From another angle, we can consider the warmth, the fire, of the sun. It warms the earth, warming the water that has settled onto the earth. This warming process creates evaporation - water traveling through the air. When there is sufficient mass of water, it falls to the earth as rain or snow. We can thereby witness in our imagination another beautiful cycle of life on this planet as the four elements interact in support of life. How have we as human beings interfered and even damaged this process of the water cycle?
We can also see a direct interaction of mammals and plants. Plants take in carbon and breathe out oxygen. Humans and all mammals take in the oxygen and exhale carbon.
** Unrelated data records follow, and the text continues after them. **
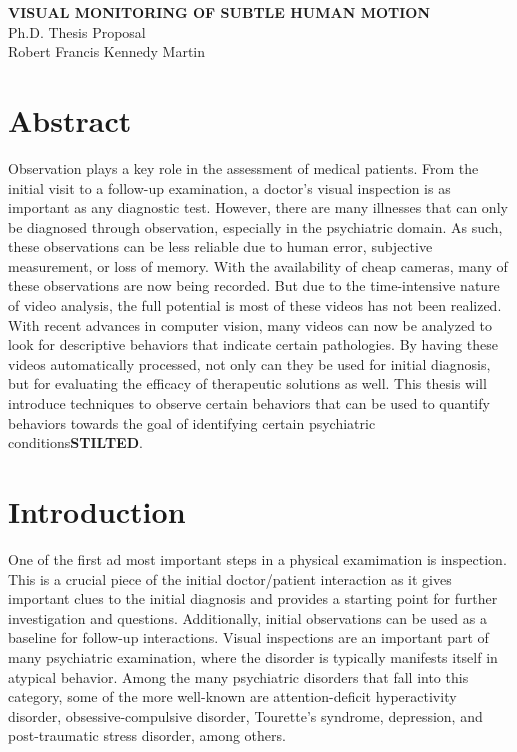 \documentclass[11pt]{article}
\begin{document}

%
\newpage
\thispagestyle{empty}
\begin{center}
\textbf{VISUAL MONITORING OF SUBTLE HUMAN MOTION}\\
Ph.D. Thesis Proposal\\
\bigskip
Robert Francis Kennedy Martin\\
\end{center}
\clearpage
{}
\section{Abstract}
\noindent
Observation plays a key role in the assessment of medical patients. From the initial visit to a follow-up examination, a doctor’s visual inspection is as important as any diagnostic test. However, there are many illnesses that can only be diagnosed through observation, especially in the psychiatric domain. As such, these observations can be less reliable due to human error, subjective measurement, or loss of memory. With the availability of cheap cameras, many of these observations are now being recorded. But due to the time-intensive nature of video analysis, the full potential is most of these videos has not been realized. With recent advances in computer vision, many videos can now be analyzed to look for descriptive behaviors that indicate certain pathologies. By having these videos automatically processed, not only can they be used for initial diagnosis, but for evaluating the efficacy of therapeutic solutions as well. This thesis will introduce techniques to observe certain behaviors that can be used to quantify behaviors towards the goal of identifying certain psychiatric conditions\textbf{STILTED}.
\section{Introduction}
\noindent
One of the first ad most important steps in a physical examimation is inspection. This is a crucial piece of the initial doctor/patient interaction as it gives important clues to the initial diagnosis and provides a starting point for further investigation and questions. Additionally, initial observations can be used as a baseline for follow-up interactions. Visual inspections are an important part of many psychiatric examination, where the disorder is typically manifests itself in atypical behavior. Among the many psychiatric disorders that fall into this category, some of the more well-known are attention-deficit hyperactivity disorder, obsessive-compulsive disorder, Tourette's syndrome, depression, and post-traumatic stress disorder, among others.
\end{document}
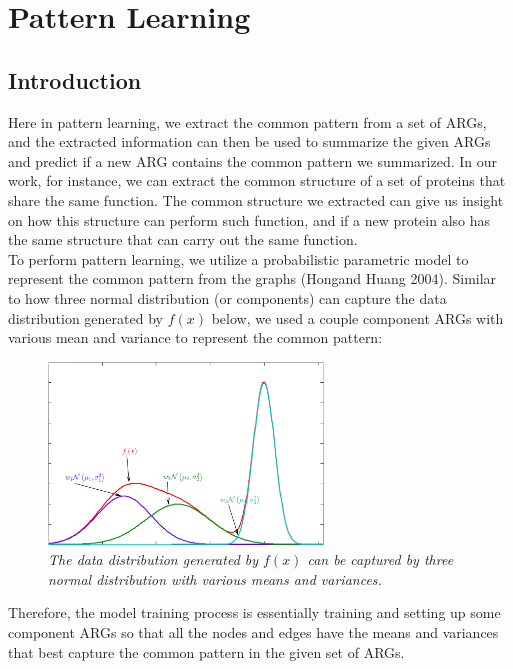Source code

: \chapter{Pattern Learning}

\section{Introduction}

Here in pattern learning, we extract the common pattern from a set of ARGs, and the extracted information can then be used to summarize the given ARGs and predict if a new ARG contains the common pattern we summarized. In our work, for instance, we can extract the common structure of a set of proteins that share the same function. The common structure we extracted can give us insight on how this structure can perform such function, and if a new protein also has the same structure that can carry out the same function.\\

To perform pattern learning, we utilize a probabilistic parametric model to represent the common pattern from the graphs (Hong\footnotemark and Huang 2004). Similar to how three normal distribution (or components) can capture the data distribution generated by $f(x)$ below, we used a couple component ARGs with various mean and variance to represent the common pattern:

\begin{figure}[h]
	\centering
	\captionsetup{justification=centering}
	\includegraphics[width=0.65\textwidth]{figs/mixture.png}
	\caption[Caption for LOF]{\emph{The data distribution generated by $f(x)$ can be captured by three normal distribution with various means and variances.}}
	\label{fig:mixture}
\end{figure}

Therefore, the model training process is essentially training and setting up some component ARGs so that all the nodes and edges have the means and variances that best capture the common pattern in the given set of ARGs.\\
One kingdom’s waste is another kingdom’s gold!
As adults, this can be a time to take stock of our relationship with the Earth, Water, Fire, Air, Climate, Biodiversity and the Web of Life, and to resolve to do better in the coming year. And as adults, we can plant and nurture imaginative seeds that can flourish as the young children grow and become the adults of the future who will help bring the world back into balance. If we truly understand what we as early childhood educators are doing, we can recognize the immense responsibility we bear.
For those of you engaged with groups of young children, these weeks of thoughtful imagining can culminate in the ritual experience of the Garden of Light (ideally as close to December 21 as possible) that is enhanced by this preparatory work. And your Garden of Light can be a beacon of inclusive welcoming for all to participate in the process of connecting when we cognize the underlying elemental aspects of our existence, and attach it to the tangible experience of the Solstice. The Winter Solstice is the shortest day of the year, and soon after we notice the annual return of the light. The Light.
These experiences are universal, it is the same for all human beings regardless of their religious leanings and traditions. This is what brings us together.
May you be open to receiving the light and transform it into deeds of love!